They had ten first-half turnovers, played sketchy defense, and Kaleb Wesson had an off game. It all worked together to end the Buckeyes’ winning streak at three games.
Columbus – It was during the first minutes of the first half when anyone with any kind of basketball IQ knew Ohio State players were carrying themselves like students slogging to class with bed heads and wearing flip-flops and pajamas.
The Buckeyes weren’t close to being ready to play against a Wisconsin team that simply eats up people and swallows them whole in the Kohl Center.
It began with center Kaleb Wesson getting blocked by former practice sparring partner Micah Potter on the first possession and kept going and going.
The next time up court was a shot clock violation. Then it was an air ball by Wesson, a turnover by Kyle Young, missed shot on a follow from point-blank range by Wesson and a traveling violation by EJ Liddell.
Things didn’t get any better as Wisconsin knocked in 12 treys – five from substitute Brevin Pritzl – and received an astounding 30 points off the bench to run over Ohio State 70-57 on Sunday.
What happened to the Buckeyes (15-8, 6-7) was death in the afternoon by their own hand. They put themselves in a catch-up mode with 10 first-half turnovers.
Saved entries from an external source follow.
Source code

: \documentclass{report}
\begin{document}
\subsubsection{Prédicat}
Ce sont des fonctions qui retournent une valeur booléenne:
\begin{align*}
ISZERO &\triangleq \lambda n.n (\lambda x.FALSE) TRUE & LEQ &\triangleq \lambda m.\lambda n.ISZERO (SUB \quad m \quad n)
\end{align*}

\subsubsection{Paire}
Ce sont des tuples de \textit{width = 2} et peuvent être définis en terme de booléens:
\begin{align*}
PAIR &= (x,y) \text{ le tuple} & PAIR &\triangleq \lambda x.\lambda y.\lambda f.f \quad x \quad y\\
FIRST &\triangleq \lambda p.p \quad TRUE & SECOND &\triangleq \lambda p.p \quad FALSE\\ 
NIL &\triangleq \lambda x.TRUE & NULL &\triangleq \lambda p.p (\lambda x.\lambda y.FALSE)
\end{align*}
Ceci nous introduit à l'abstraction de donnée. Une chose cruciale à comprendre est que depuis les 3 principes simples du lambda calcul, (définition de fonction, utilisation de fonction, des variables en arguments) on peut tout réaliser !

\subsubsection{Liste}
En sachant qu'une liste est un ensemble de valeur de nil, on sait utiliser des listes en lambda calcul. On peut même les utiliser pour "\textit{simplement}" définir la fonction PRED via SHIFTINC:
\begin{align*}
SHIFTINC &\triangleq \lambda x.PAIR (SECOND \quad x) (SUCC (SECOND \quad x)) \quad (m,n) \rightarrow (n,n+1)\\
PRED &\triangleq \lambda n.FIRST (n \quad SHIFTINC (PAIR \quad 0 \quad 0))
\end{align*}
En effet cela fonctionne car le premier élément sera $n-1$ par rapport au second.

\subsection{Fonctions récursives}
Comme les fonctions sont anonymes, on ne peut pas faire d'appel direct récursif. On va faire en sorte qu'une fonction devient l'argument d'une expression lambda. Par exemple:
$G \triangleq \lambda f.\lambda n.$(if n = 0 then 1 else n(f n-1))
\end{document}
Their largest deficit was 24 points with 7 minutes 51 seconds remaining.
“I think it was really from the start,’’coach Chris Holtmann said of the team’s malaise on his post-game show on WBNS (97.1). “I just didn’t feel like we had enough stuff to us to beat a good team on the road. I thought we came out not tough enough. It came about in a lot of different ways.’’
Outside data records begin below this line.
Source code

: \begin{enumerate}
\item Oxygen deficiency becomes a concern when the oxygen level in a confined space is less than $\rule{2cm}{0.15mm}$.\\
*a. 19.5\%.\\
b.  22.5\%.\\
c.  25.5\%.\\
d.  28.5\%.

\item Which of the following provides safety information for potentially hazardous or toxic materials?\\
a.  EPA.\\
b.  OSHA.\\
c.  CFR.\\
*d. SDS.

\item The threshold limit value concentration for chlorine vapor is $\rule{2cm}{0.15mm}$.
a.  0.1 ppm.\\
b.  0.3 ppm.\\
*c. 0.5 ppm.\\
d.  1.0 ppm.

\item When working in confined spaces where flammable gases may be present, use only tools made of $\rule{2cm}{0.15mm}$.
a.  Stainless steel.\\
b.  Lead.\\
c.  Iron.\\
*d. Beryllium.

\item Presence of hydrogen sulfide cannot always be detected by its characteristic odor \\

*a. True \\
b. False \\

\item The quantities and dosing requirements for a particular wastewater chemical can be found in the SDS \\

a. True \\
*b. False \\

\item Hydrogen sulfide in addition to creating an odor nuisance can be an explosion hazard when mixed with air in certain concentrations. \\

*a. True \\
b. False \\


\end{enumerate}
Holtmann was asked if the players came in too casual in having won three straight games, including two on the road.
“I don’t know what to make of that,’’ he said. “We were just talking about that a little bit. I know it wasn’t because we were fatigued. We just got beat by a team that played a lot better today. We did not have a good enough effort to be competitive on the road.’’
Captain Andre Wesson did say that lack of effort was a problem. The team looked similar in losses at Minnesota and Indiana.
“Effort was definitely part of the problem,’’ he said. “We just have to get better at that.’’
History reads loud and clear that the Badgers (14-10, 7-6) would be a handful. This was their 13th victory in the last 15 home games against the Buckeyes.
This game was something of a replay of road losses by 12 points to Maryland and Indiana, by 13 to Minnesota and by 14 to Penn State.
Wisconsin lacks four and five-star recruits, but has great determination. Despite Brad Davison being suspended for a flagrant foul at Iowa and guard Kobe King entering the transfer portal, it manned up to defeat Michigan State 64-63 nine days ago.
For just a tiny stretch it appeared that Ohio State would right itself when Kaleb Wesson had a put-back for a 15-12 lead with 8:46 left in the first half.
The Badgers scored the next eight points and never stopped dealing to take a 38-20 lead at halftime.
The 11-0 run to end the half was devastating with Aleem Ford backing in for a lay-up against Justin Ahrens, D’Mitrik Trice hitting a trey from the side, Pritzl a three from the baseline and Nate Reuvers two free throws.
Just one of many examples of the Buckeyes being out of sorts came when Reuvers, who is 6 feet 11, was fouled taking a fading jumper by 6-3 Luther Muhammad with 1.4 seconds left.
It’s almost always the case with this team that so goes Kaleb Wesson, so goes Ohio State, and the big man was off kilter in going 2-for-11 shooting, including 0-for-4 from three-point range. He totaled eight points and six rebounds.
A lot of it had to do with the Buckeyes having no one after Wesson to combat Wisconsin’s size and length. Potter started for the first time since his Buckeye days in November 2017, and he and Reuvers shut down the inside game from the start.
It was the second time Potter was a factor in beating his former team with nine points, five rebounds, two blocked shots and a steal in 23 minutes.
As for the Badgers three-point barrage, that’s to be expected. Ohio State ranks 190th out of 200 Division I teams in three-point field goal percentage defense at 33.2 percent.
“We didn’t defend well enough,’’ Andre Wesson said. “They were getting a lot of shots. They were comfortable at home. We talked about it. You have to make them work. They got into a rhythm.’’
Wesson said there is a lack of connectivity among the players guarding the three-pointer.
Also to be expected, whether it’s home or away, are the turnovers. The Buckeyes had been averaging 13.7 per game, and only 30 teams nationally were worse.
There’s no reason for fans to panic because two of the worst road teams in the Big Ten are coming up in Rutgers (1-4 in conference) on Wednesday and Purdue (1-5) on Saturday.
Ohio State still is on good footing with regard to making the NCAA with a NET ranking of 17.
It’s just that life on the road in the Big Ten is no fun getaway with home teams winning 63 of 85 games before Sunday. Only the Ivy League had such imbalance among major conferences, and its 22 games aren’t much of a body of work.
Michigan State coach Tom Izzo predicted that the conference champion would have five losses. First-place Maryland has three defeats with eight games remaining.